■ **Recorded data**
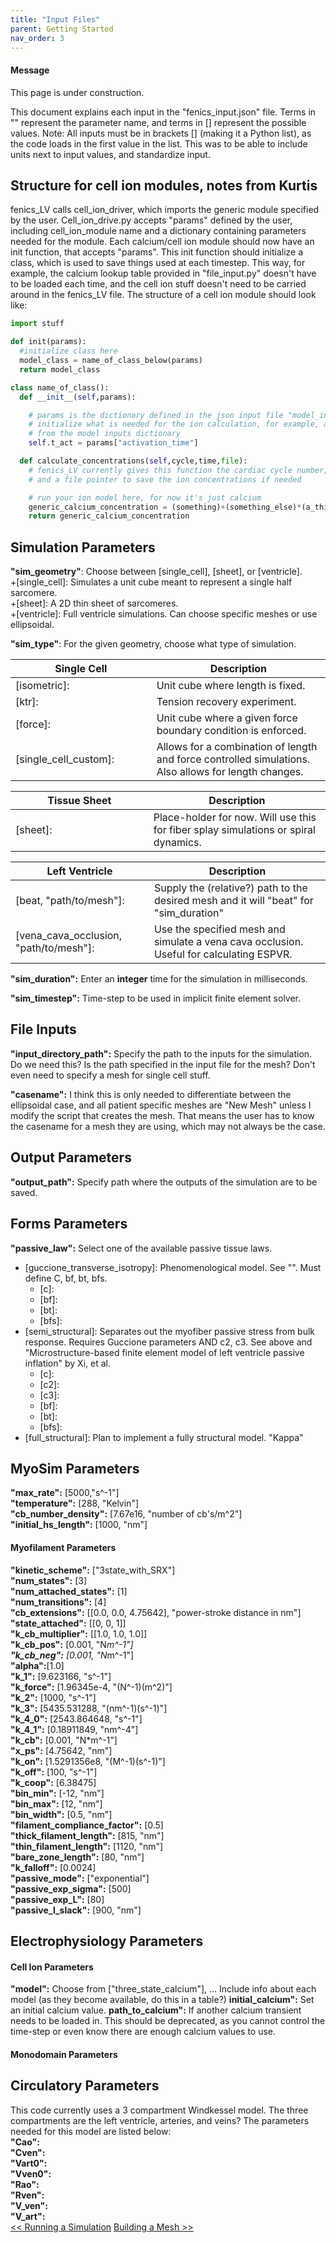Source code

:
 ```yaml
---
title: "Input Files"
parent: Getting Started
nav_order: 3
---
```


<div class="notice--info">
  <h4>Message</h4>
  <p>This page is under  construction.</p>
</div>

This document explains each input in the "fenics_input.json" file. Terms in "" represent the parameter name, and terms in [] represent the possible values.
Note: All inputs must be in brackets [] (making it a Python list), as the code loads in the first value in the list. This was to be able to include units next to input values, and standardize input.  

## Structure for cell ion modules, notes from Kurtis
fenics_LV calls cell_ion_driver, which imports the generic module specified by the user. Cell_ion_drive.py accepts "params" defined by the user, including cell_ion_module name and a dictionary containing parameters needed for the module. Each calcium/cell ion module should now have an init function, that accepts "params". This init function should initialize a class, which is used to save things used at each timestep. This way, for example, the calcium lookup table provided in "file_input.py" doesn't have to be loaded each time, and the cell ion stuff doesn't need to be carried around in the fenics_LV file. The structure of a cell ion module should look like:

```python
import stuff

def init(params):
  #initialize class here
  model_class = name_of_class_below(params)
  return model_class

class name_of_class():
  def __init__(self,params):

    # params is the dictionary defined in the json input file "model_inputs"
    # initialize what is needed for the ion calculation, for example, an activation time
    # from the model inputs dictionary
    self.t_act = params["activation_time"]

  def calculate_concentrations(self,cycle,time,file):
    # fenics_LV currently gives this function the cardiac cycle number, simulation time,
    # and a file pointer to save the ion concentrations if needed

    # run your ion model here, for now it's just calcium
    generic_calcium_concentration = (something)+(something_else)*(a_third_something)
    return generic_calcium_concentration
```

## Simulation Parameters
**"sim_geometry"**: Choose between [single_cell], [sheet], or [ventricle].  
  +[single_cell]: Simulates a unit cube meant to represent a single half sarcomere.  
  +[sheet]: A 2D thin sheet of sarcomeres.  
  +[ventricle]: Full ventricle simulations. Can choose specific meshes or use ellipsoidal.  

**"sim_type"**: For the given geometry, choose what type of simulation.  

**Single Cell** | Description   
----------------|-------  
[isometric]:| Unit cube where length is fixed.
[ktr]:| Tension recovery experiment.  
[force]:| Unit cube where a given force boundary condition is enforced.  
[single_cell_custom]:&nbsp;&nbsp;&nbsp;&nbsp;&nbsp;&nbsp;&nbsp;&nbsp;&nbsp;&nbsp;&nbsp;&nbsp;| Allows for a combination of length and force controlled simulations. Also allows for length changes.  

Tissue Sheet | Description
-------------|---------------
[sheet]:&nbsp;&nbsp;&nbsp;&nbsp;&nbsp;&nbsp;&nbsp;&nbsp;&nbsp;&nbsp;&nbsp;&nbsp;&nbsp;&nbsp;&nbsp;&nbsp;&nbsp;&nbsp;&nbsp;&nbsp;&nbsp;&nbsp;&nbsp;&nbsp;&nbsp;&nbsp;&nbsp;&nbsp;&nbsp;&nbsp;&nbsp;&nbsp;&nbsp;&nbsp;| Place-holder for now. Will use this for fiber splay simulations or spiral dynamics.  

Left Ventricle | Description
---------------|--------------
[beat, "path/to/mesh"]:| Supply the (relative?) path to the desired mesh and it will "beat" for "sim_duration"  
[vena_cava_occlusion, "path/to/mesh"]:| Use the specified mesh and simulate a vena cava occlusion. Useful for calculating ESPVR.  

**"sim_duration":** Enter an **integer** time for the simulation in milliseconds.  

**"sim_timestep":** Time-step to be used in implicit finite element solver.  

## File Inputs
**"input_directory_path":** Specify the path to the inputs for the simulation. Do we need this? Is the path specified in the input file for the mesh? Don't even need to specify a mesh for single cell stuff.  

**"casename":** I think this is only needed to differentiate between the ellipsoidal case, and all patient specific meshes are "New Mesh" unless I modify the script that creates the mesh. That means the user has to know the casename for a mesh they are using, which may not always be the case.  

## Output Parameters  
**"output_path":** Specify path where the outputs of the simulation are to be saved.  

## Forms Parameters
**"passive_law":** Select one of the available passive tissue laws.  
* [guccione_transverse_isotropy]: Phenomenological model. See "". Must define C, bf, bt, bfs.  
    * [c]:  
    * [bf]:  
    * [bt]:  
    * [bfs]:  
* [semi_structural]: Separates out the myofiber passive stress from bulk response. Requires Guccione parameters AND c2, c3. See above and "Microstructure-based finite element model of left ventricle passive inflation" by Xi, et al.  
    * [c]:  
    * [c2]:  
    * [c3]:  
    * [bf]:  
    * [bt]:  
    * [bfs]:  
* [full_structural]: Plan to implement a fully structural model.
  "Kappa"

## MyoSim Parameters  
**"max_rate":** [5000,"s^-1"]  
**"temperature":** [288, "Kelvin"]  
**"cb_number_density":** [7.67e16, "number of cb's/m^2"]  
**"initial_hs_length":** [1000, "nm"]  

#### Myofilament Parameters  
  **"kinetic_scheme":** ["3state_with_SRX"]  
  **"num_states":** [3]  
  **"num_attached_states":** [1]  
  **"num_transitions":** [4]  
  **"cb_extensions":** [[0.0, 0.0, 4.75642], "power-stroke distance in nm"]  
  **"state_attached":** [[0, 0, 1]]  
  **"k_cb_multiplier":** [[1.0, 1.0, 1.0]]  
  **"k_cb_pos":** [0.001, "N*m^-1"]  
  **"k_cb_neg":** [0.001, "N*m^-1"]  
  **"alpha":**[1.0]  
  **"k_1":** [9.623166, "s^-1"]  
  **"k_force":** [1.96345e-4, "(N^-1)(m^2)"]  
  **"k_2":** [1000, "s^-1"]  
  **"k_3":** [5435.531288, "(nm^-1)(s^-1)"]  
  **"k_4_0":** [2543.864648, "s^-1"]  
  **"k_4_1":** [0.18911849, "nm^-4"]  
  **"k_cb":** [0.001, "N*m^-1"]  
  **"x_ps":** [4.75642, "nm"]  
  **"k_on":** [1.5291356e8, "(M^-1)(s^-1)"]  
  **"k_off":** [100, "s^-1"]  
  **"k_coop":** [6.38475]  
  **"bin_min":** [-12, "nm"]  
  **"bin_max":** [12, "nm"]  
  **"bin_width":** [0.5, "nm"]  
  **"filament_compliance_factor":** [0.5]  
  **"thick_filament_length":** [815, "nm"]  
  **"thin_filament_length":** [1120, "nm"]  
  **"bare_zone_length":** [80, "nm"]  
  **"k_falloff":** [0.0024]  
  **"passive_mode":** ["exponential"]  
  **"passive_exp_sigma":** [500]  
  **"passive_exp_L":** [80]  
  **"passive_l_slack":** [900, "nm"]  

## Electrophysiology Parameters  

#### Cell Ion Parameters  
  **"model":** Choose from ["three_state_calcium"], ... Include info about each model (as they become available, do this in a table?)
  **initial_calcium":** Set an initial calcium value.
  **path_to_calcium":** If another calcium transient needs to be loaded in. This should be deprecated, as you cannot control the time-step or even know there are enough calcium values to use.

#### Monodomain Parameters  

## Circulatory Parameters  

This code currently uses a 3 compartment Windkessel model. The three compartments are the left ventricle, arteries, and veins? The parameters needed for this model are listed below:  
  **"Cao":**  
  **"Cven":**  
  **"Vart0":**  
  **"Vven0":**  
  **"Rao":**  
  **"Rven":**  
  **"V_ven":**  
  **"V_art":**  
<a href="../running_a_simulation/running_demo.html" class="btn btn--primary"><< Running a Simulation</a>
<a href="../building_a_mesh/mesh_generation_readme.html" class="btn btn--primary">Building a Mesh >></a>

■ **Task**
Lines of the listing above that include the string "ellipsoidal" should each be copied.

■ **Answer box**
  +[ventricle]: Full ventricle simulations. Can choose specific meshes or use ellipsoidal.  
**"casename":** I think this is only needed to differentiate between the ellipsoidal case, and all patient specific meshes are "New Mesh" unless I modify the script that creates the mesh. That means the user has to know the casename for a mesh they are using, which may not always be the case.  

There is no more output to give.